Both found themselves challenging four-time CrossFit Games champion Mat Fraser, who started his reign in 2016. Vellner, 30, came third in 2016 and 2017, and second in 2018. Fikowski, 29, came fourth in 2016 and 2018, and second in 2017.
If anyone was going to steal the crown from Fraser heading into last year, it looked to be one of these two Canucks. But 2019 was the start of what has become a disastrous slide for both as they try to regain past form.
The changes CrossFit introduced in 2019 threw everyone for a loop. Regionals were gone, Sanctionals were in, country champions were crowned and every athlete was forced to adjust to a new format overnight. Then when the Games took place last August in Madison, Wisconsin, cuts came down hard, and the two Canadians found themselves on the outside looking in.
Vellner’s 19th in the sprint at the 2019 CrossFit Games cost him a chance to challenge Fraser, as he finished 16th. Fikowski’s 28th in the Mary cost him and he ended up 23rd overall. Many pundits feel that CrossFit Games director Dave Castro’s cuts were ill-timed and quite possibly eliminated athletes who should have made it through.
But both were ready to roll heading into the 2020 season. Case in point: the star-studded Dubai CrossFit Championship in the United Arab Emirates last December.
Fikowski won, overtaking Russian Roman Khrennikov in the final event. Vellner came second and the two looked in top form beating out a number of high-quality competitors, including fellow Canadian Jeffrey Adler, who will head to California in October as one of the five finalists for the 2020 CrossFit Games, along with Fraser.
Vellner followed up Dubai by winning the 2020 CrossFit Open, beating Fraser.

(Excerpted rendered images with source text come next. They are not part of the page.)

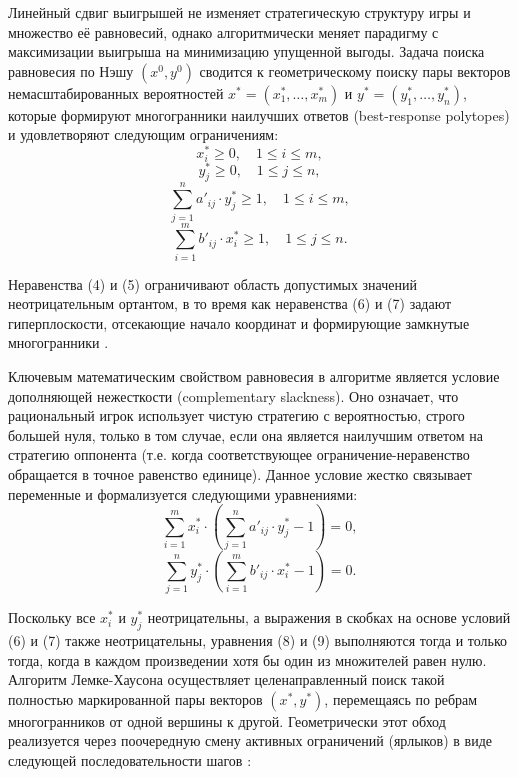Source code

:Линейный сдвиг выигрышей не изменяет стратегическую структуру игры и множество её равновесий, однако алгоритмически меняет парадигму с максимизации выигрыша на минимизацию упущенной выгоды. Задача поиска равновесия по Нэшу $(x^0, y^0)$ сводится к геометрическому поиску пары векторов немасштабированных вероятностей $x^* = (x_1^*, \dots, x_m^*)$ и $y^* = (y_1^*, \dots, y_n^*)$, которые формируют многогранники наилучших ответов (best-response polytopes) и удовлетворяют следующим ограничениям:
\begin{equation}
x_i^* \geqslant 0, \quad 1 \leqslant i \leqslant m,
\end{equation}
\begin{equation}
y_j^* \geqslant 0, \quad 1 \leqslant j \leqslant n,
\end{equation}
\begin{equation}
\sum_{j=1}^n a'_{ij} \cdot y^*_j \geqslant 1, \quad 1 \leqslant i \leqslant m,
\end{equation}
\begin{equation}
\sum_{i=1}^m b'_{ij} \cdot x^*_i \geqslant 1, \quad 1 \leqslant j \leqslant n.
\end{equation}

Неравенства (4) и (5) ограничивают область допустимых значений неотрицательным ортантом, в то время как неравенства (6) и (7) задают гиперплоскости, отсекающие начало координат и формирующие замкнутые многогранники \cite{nabatova2015}. 

Ключевым математическим свойством равновесия в алгоритме является условие дополняющей нежесткости (complementary slackness). Оно означает, что рациональный игрок использует чистую стратегию с вероятностью, строго большей нуля, только в том случае, если она является наилучшим ответом на стратегию оппонента (т.е. когда соответствующее ограничение-неравенство обращается в точное равенство единице). Данное условие жестко связывает переменные и формализуется следующими уравнениями:
\begin{equation}
\sum_{i=1}^m x^*_i \cdot \left( \sum_{j=1}^n a'_{ij} \cdot y^*_j - 1 \right) = 0,
\end{equation}
\begin{equation}
\sum_{j=1}^n y^*_j \cdot \left( \sum_{i=1}^m b'_{ij} \cdot x^*_i - 1 \right) = 0.
\end{equation}

Поскольку все $x^*_i$ и $y^*_j$ неотрицательны, а выражения в скобках на основе условий (6) и (7) также неотрицательны, уравнения (8) и (9) выполняются тогда и только тогда, когда в каждом произведении хотя бы один из множителей равен нулю. Алгоритм Лемке-Хаусона осуществляет целенаправленный поиск такой полностью маркированной пары векторов $(x^*, y^*)$, перемещаясь по ребрам многогранников от одной вершины к другой. Геометрически этот обход реализуется через поочередную смену активных ограничений (ярлыков) в виде следующей последовательности шагов \cite{nabatova2015}:

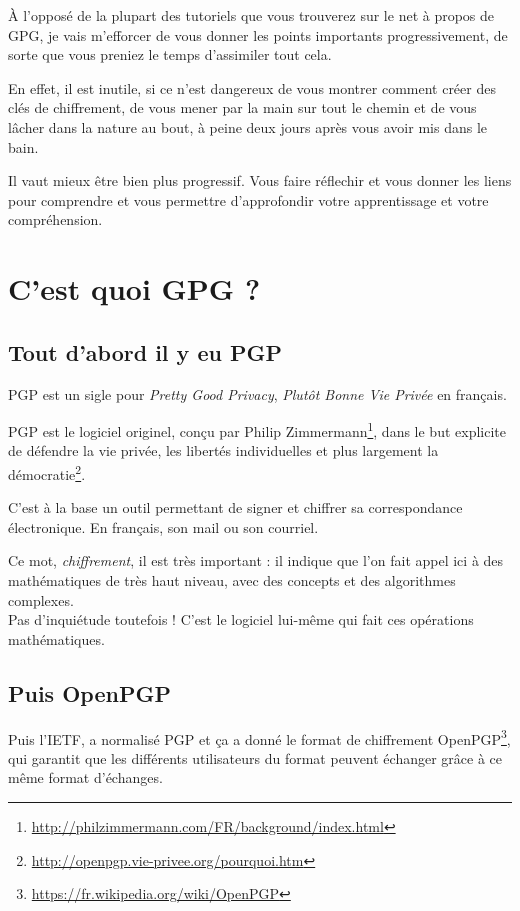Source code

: À l'opposé de la plupart des tutoriels que vous trouverez sur le net à
propos de GPG, je vais m'efforcer de vous donner les points importants
progressivement, de sorte que vous preniez le temps d'assimiler tout
cela.

En effet, il est inutile, si ce n'est dangereux de vous montrer comment
créer des clés de chiffrement, de vous mener par la main sur tout le
chemin et de vous lâcher dans la nature au bout, à peine deux jours
après vous avoir mis dans le bain.

Il vaut mieux être bien plus progressif. Vous faire réflechir et vous
donner les liens pour comprendre et vous permettre d'approfondir votre
apprentissage et votre compréhension.

\section{C'est quoi GPG ?}\label{cest-quoi-gpg}

\subsection{Tout d'abord il y eu PGP}\label{tout-dabord-il-y-eu-pgp}

PGP est un sigle pour \emph{Pretty Good Privacy}, \emph{Plutôt Bonne Vie Privée} en français.

PGP est le logiciel originel, conçu par Philip Zimmermann\footnote{\url{http://philzimmermann.com/FR/background/index.html}}, dans le
but explicite de défendre la vie privée, les libertés individuelles et plus largement la démocratie\footnote{\url{http://openpgp.vie-privee.org/pourquoi.htm}}.

C'est à la base un outil permettant de signer et chiffrer sa correspondance électronique. En français, son mail ou son courriel.

Ce mot, \emph{chiffrement}, il est très important : il indique que l'on
fait appel ici à des mathématiques de très haut niveau, avec des
concepts et des algorithmes complexes.\\Pas d'inquiétude toutefois !
C'est le logiciel lui-même qui fait ces opérations mathématiques.

\subsection{Puis OpenPGP}\label{puis-openpgp}

Puis l'IETF, a normalisé PGP et ça a donné le format de chiffrement OpenPGP\footnote{\url{https://fr.wikipedia.org/wiki/OpenPGP}}, qui garantit que
les différents utilisateurs du format peuvent échanger grâce à ce même format d'échanges.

Fikowski, who was never known for his Open performances, finished 32nd, a huge improvement compared to 2019 (183rd) and 2018 (184th).
Fikowski and Vellner were locked and loaded, ready to muscle their way onto the podium and challenge Fraser once again, but the global pandemic threw another spanner into the world of CrossFit. An online competition featuring 30 men and 30 women vying for five spots was what came of a scaled-down version of the Games.

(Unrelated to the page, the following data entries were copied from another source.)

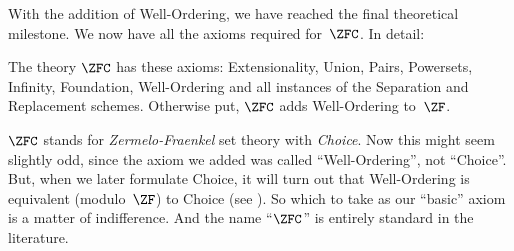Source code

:\documentclass[../../../include/open-logic-section]{subfiles}
\begin{document}

With the addition of Well-Ordering, we have reached the final
theoretical milestone. We now have all the axioms required for~$\ZFC$.
In detail:

\begin{defn}
The theory $\ZFC$ has these axioms: Extensionality, Union, Pairs,
Powersets, Infinity, Foundation, Well-Ordering and all instances of
the Separation and Replacement schemes. Otherwise put, $\ZFC$ adds
Well-Ordering to~$\ZF$. 
\end{defn}

$\ZFC$ stands for \emph{Zermelo-Fraenkel} set theory with
\emph{Choice}. Now this might seem slightly odd, since the axiom we
added was called ``Well-Ordering'', not ``Choice''. But, when we later
formulate {Choice}, it will turn out that Well-Ordering is equivalent
(modulo~$\ZF$) to Choice (see ).
So which to take as our ``basic'' axiom is a matter of indifference.
And the name ``$\ZFC$'' is entirely standard in the literature. 
\end{document}
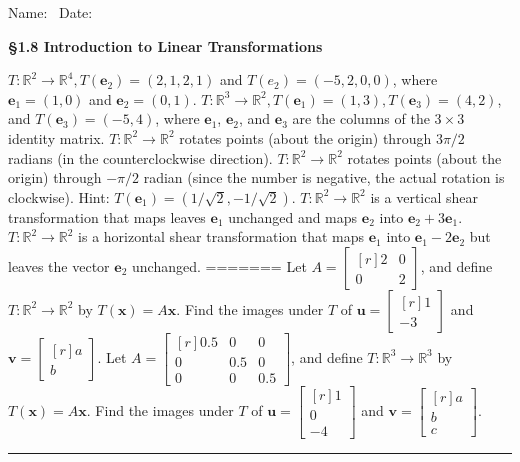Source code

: \documentclass[11pt,answers]{exam} %
\renewcommand{\vec}[1]{\mathbf{#1}}
\newcommand{\mat}[1]{\begin{bmatrix*}[r] #1 \end{bmatrix*}}
\begin{document}
\flushleft
Name:\ \makebox[4in]{\hrulefill} \hspace{1in} Date:\ \makebox[1in]{\hrulefill}
\begin{center}
    \textbf{\S 1.8 Introduction to Linear Transformations}
\end{center}


\begin{questions}
    \question $T:\mathbb{R}^2\rightarrow \mathbb{R}^4, T(\vec{e}_2)=(2,1,2,1)$ and $T(e_2) = (-5,2,0,0)$, where $\vec{e}_1=(1,0)$ and $\vec{e}_2=(0,1)$.
    \question $T:\mathbb{R}^3\rightarrow \mathbb{R}^2, T(\vec{e}_1)=(1,3), T(\vec{e}_3)=(4,2)$, and $T(\vec{e}_3)=(-5,4)$, where $\vec{e}_1$, $\vec{e}_2$, and $\vec{e}_3$ are the columns of the $3 \times 3$ identity matrix.
    \question $T:\mathbb{R}^2\rightarrow \mathbb{R}^2$ rotates points (about the origin) through $3\pi/2$ radians (in the counterclockwise direction).
    \question $T:\mathbb{R}^2\rightarrow \mathbb{R}^2$ rotates points (about the origin) through $-\pi/2$ radian (since the number is negative, the actual rotation is clockwise). Hint: $T(\vec{e}_1) = (1/\sqrt{2}, -1/\sqrt{2})$.
    \question $T:\mathbb{R}^2\rightarrow \mathbb{R}^2$ is a vertical shear transformation that maps leaves $\vec{e}_1$ unchanged and maps $\vec{e}_2$ into $\vec{e}_2 + 3 \vec{e}_1$.
    \question $T:\mathbb{R}^2\rightarrow \mathbb{R}^2$ is a horizontal shear transformation that maps $\vec{e}_1$ into $\vec{e}_1-2\vec{e}_2$ but leaves the vector $\vec{e}_2$ unchanged.
    \question ======= Let $A = \mat{2 & 0 \\ 0 & 2}$, and define $T : \mathbb{R}^2 \rightarrow \mathbb{R}^2$ by $T\left(\vec{x}\right) = A\vec{x}$. Find the images under $T$ of $\vec{u}=\mat{1 \\ -3}$ and $\vec{v}=\mat{a \\ b }$.
    \question Let $A = \mat{0.5 & 0 & 0 \\ 0 & 0.5 & 0 \\ 0 & 0 & 0.5}$, and define $T : \mathbb{R}^3 \rightarrow \mathbb{R}^3$ by $T\left(\vec{x}\right) = A\vec{x}$. Find the images under $T$ of $\vec{u}=\mat{1 \\ 0 \\ -4}$ and $\vec{v}=\mat{a \\ b \\ c}$.
    \begin{center}\rule{4in}{0.1mm}\end{center}

\end{questions}
\end{document}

Vellner looked a sure-fire bet to make it to Aromas, California, whereas there were doubts Fikowski would do as well as he normally does at in-person competitions.
But then a strange thing happened, or for those who know Vellner, a rather commonplace one. Vellner’s 21st in the one-rep max squad proved to be a hole he could not dig himself out of. This is classic Vellner. He starts slow, looking sluggish and out of place, then everyone watches in amazement as he claws his way onto the podium.
But by the time the online competition was done after seven events in two days, Vellner once again found himself on the outside looking in, finishing ninth. In any other year this would probably have got him through to the finals of a regular in-person competition, but 2020’s cutthroat style left no room for errors or bad events.
Fikowski finished 22nd in the first two events and was all but finished after that. He managed to put together an impressive showcase of resiliency, clawing his way back up to 15th.
Now the two will watch the Games from the comfort of their homes like the rest of us mortals, and the questions surrounding the Canadian duo are already resurfacing within the community: is this another blip, or a sign of things to come?
Noah Olsen, who tried to play the role of spoiler in 2019, has shown a consistency both Vellner and Fikowski could desperately use. Ohlsen has been to the CrossFit Games every year since 2014, never finishing worse than 15th, and has landed in the top 10 five times.
One would think Ohlsen, Vellner and Fikowski would all be on the same level. They all have boatloads of experience and incredibly high CrossFit IQ’s. Ohlsen has a master’s degree in strength and conditioning from the University of Miami, Vellner is a chiropractor and Fikowski’s nickname is “The Professor”.
But while Ohlsen finds himself hitting his stride as a veteran of the sport, showing he can compete whenever the bell is rung, Vellner and Fikowski still look like they are ironing out kinks in their game.
This is not promising given the sport appears to be potentially on the cusp of a youthful revolution.
The other three competitors heading to California – Justin Medeiros, Samuel Kwant and Adler – are all under 25. Fraser, who defies time and space, is 30, but if the sport is trending younger, Vellner and Fikowski may find soon themselves with a case of too little, too late.